Denise’s cross-cultural research studies have focused on the basic cognitive processes that exist between members of Asian and Western cultures and how these differences are magnified or moderated by the aging process. Ongoing studies look at the mechanisms underlying efficient memory function — speed of processing and working memory; the mechanisms underlying cultural differences in memory — field dependence, analytic processing and categorization; memory function, with an emphasis on understanding how different types of cues support memory in one culture but not another.
 
Her work on cognitive function in applied settings is focused on developing techniques for remembering that depend on processes that do not decline with age, particularly automatic processes.

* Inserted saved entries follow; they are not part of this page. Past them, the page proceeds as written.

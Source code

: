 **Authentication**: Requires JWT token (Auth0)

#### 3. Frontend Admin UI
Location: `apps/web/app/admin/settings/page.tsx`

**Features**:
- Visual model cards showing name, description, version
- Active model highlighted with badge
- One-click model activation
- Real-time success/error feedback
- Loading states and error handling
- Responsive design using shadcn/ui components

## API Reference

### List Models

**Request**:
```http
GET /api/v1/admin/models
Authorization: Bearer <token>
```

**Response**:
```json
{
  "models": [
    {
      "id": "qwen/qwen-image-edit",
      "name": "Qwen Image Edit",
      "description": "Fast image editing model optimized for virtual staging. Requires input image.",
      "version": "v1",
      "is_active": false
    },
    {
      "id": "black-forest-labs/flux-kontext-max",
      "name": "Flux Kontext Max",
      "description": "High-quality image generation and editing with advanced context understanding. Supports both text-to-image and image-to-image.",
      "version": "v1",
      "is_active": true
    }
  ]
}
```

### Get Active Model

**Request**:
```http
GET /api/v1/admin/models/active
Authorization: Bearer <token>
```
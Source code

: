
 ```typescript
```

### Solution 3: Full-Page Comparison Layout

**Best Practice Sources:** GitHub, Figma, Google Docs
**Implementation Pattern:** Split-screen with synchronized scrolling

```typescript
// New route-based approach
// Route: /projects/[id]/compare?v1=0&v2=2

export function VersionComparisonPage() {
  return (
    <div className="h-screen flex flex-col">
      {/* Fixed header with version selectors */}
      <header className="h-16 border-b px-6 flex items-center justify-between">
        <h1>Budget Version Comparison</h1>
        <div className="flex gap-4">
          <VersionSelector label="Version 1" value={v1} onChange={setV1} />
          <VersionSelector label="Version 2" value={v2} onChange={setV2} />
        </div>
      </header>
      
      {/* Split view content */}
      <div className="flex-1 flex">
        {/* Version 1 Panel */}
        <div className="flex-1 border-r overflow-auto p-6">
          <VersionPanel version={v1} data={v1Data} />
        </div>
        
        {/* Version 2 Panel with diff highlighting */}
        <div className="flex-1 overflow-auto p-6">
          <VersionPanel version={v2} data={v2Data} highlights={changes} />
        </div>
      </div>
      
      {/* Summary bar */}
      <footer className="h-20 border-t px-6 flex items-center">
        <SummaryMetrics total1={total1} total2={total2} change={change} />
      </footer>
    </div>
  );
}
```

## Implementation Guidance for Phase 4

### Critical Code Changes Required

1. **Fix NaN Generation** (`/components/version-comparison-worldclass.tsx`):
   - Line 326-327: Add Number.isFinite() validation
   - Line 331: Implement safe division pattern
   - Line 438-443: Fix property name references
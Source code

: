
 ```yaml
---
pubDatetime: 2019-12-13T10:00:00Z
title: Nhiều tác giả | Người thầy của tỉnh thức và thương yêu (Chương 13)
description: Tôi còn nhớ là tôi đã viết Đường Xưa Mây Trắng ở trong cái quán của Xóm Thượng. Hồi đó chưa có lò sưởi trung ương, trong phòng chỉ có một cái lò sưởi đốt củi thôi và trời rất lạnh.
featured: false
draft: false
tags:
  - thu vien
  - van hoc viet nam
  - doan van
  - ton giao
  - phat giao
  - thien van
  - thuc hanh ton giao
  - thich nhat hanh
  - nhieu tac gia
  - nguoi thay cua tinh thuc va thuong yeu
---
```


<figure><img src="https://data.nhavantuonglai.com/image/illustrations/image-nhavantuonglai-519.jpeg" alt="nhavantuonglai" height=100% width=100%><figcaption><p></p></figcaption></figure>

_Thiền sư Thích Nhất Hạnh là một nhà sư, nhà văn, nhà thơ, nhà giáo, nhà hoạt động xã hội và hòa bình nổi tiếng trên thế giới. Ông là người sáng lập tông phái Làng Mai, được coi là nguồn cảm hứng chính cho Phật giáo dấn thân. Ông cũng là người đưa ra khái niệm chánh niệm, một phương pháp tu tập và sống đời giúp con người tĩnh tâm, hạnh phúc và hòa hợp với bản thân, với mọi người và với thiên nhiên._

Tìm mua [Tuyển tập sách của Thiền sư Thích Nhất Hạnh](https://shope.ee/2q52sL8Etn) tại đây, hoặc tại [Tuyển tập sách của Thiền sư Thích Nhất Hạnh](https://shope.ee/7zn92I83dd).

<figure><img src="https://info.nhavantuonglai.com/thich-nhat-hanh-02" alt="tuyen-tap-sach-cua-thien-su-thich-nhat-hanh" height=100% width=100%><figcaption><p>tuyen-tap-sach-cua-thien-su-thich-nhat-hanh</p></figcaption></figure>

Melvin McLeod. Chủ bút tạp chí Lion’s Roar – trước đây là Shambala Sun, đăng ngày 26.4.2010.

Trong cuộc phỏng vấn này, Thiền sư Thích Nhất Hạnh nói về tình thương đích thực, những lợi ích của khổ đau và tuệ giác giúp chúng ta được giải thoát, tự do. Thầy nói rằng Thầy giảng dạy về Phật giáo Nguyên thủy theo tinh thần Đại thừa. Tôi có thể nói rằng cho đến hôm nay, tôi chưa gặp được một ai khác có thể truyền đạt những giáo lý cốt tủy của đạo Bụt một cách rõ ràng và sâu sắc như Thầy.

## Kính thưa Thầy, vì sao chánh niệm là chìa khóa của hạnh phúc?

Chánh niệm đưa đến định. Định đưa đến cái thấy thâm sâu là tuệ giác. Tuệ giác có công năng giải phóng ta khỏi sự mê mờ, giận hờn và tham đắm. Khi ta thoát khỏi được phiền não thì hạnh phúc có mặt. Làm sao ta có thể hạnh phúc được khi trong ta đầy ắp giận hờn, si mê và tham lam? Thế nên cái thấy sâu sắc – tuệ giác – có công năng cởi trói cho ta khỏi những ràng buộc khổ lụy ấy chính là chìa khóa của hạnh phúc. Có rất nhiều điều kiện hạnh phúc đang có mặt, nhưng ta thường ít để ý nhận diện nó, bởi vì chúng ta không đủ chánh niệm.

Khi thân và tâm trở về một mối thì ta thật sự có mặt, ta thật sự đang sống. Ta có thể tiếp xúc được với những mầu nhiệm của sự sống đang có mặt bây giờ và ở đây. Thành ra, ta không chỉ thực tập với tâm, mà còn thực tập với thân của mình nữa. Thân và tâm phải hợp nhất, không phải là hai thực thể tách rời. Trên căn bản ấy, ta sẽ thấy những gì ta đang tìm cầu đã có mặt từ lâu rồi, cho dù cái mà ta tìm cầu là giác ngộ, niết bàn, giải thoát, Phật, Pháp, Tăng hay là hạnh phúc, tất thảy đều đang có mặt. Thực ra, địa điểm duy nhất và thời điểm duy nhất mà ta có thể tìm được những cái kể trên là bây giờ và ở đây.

She and colleagues have demonstrated that that simple intervention techniques that involve imagining future events (such as taking medication) result in significant gains in adherence behaviors for older adults, due to the reliance on a memory system that is subjected to little or no age-related decline.
 
Denise is Science Editor of The American Psychologist, and on the Editorial Boards of Aging, Neuropsychology, and Cognition and Gerontology. She is on the Board of Directors of The American Psychological Society.
 
Denise coedited Communication, Technology and Aging: Opportunities and Challenges for the Future, Cognition, Aging, and Self-Reports, Medical Adherence And Aging: Social And Cognitive Perspectives, Cognitive Aging, and Processing of Medical information in Aging Patients: Cognitive and Human Factors Perspectives, and coauthored Age and culture modulate object processing and object-scene binding in the ventral visual area, Contextual interference in recognition memory with age, A broad view of medical adherence: The importance of cognitive, social, and contextual factors, and Improving cognitive function in older adults: Nontraditional approaches. Read the full list of her publications!
 
Denise earned her B.A. in Psychology (Summa Cum Laude) at Albion College in 1973 and her Ph.D. in Experimental Psychology at the State University of New York At Albany in 1977. She is a Fellow of the American Association for the Advancement of Science, Fellow of American Psychological Association, Div. 1, 3, 20, Fellow of Gerontological Society of America, and Fellow of American Psychological Society.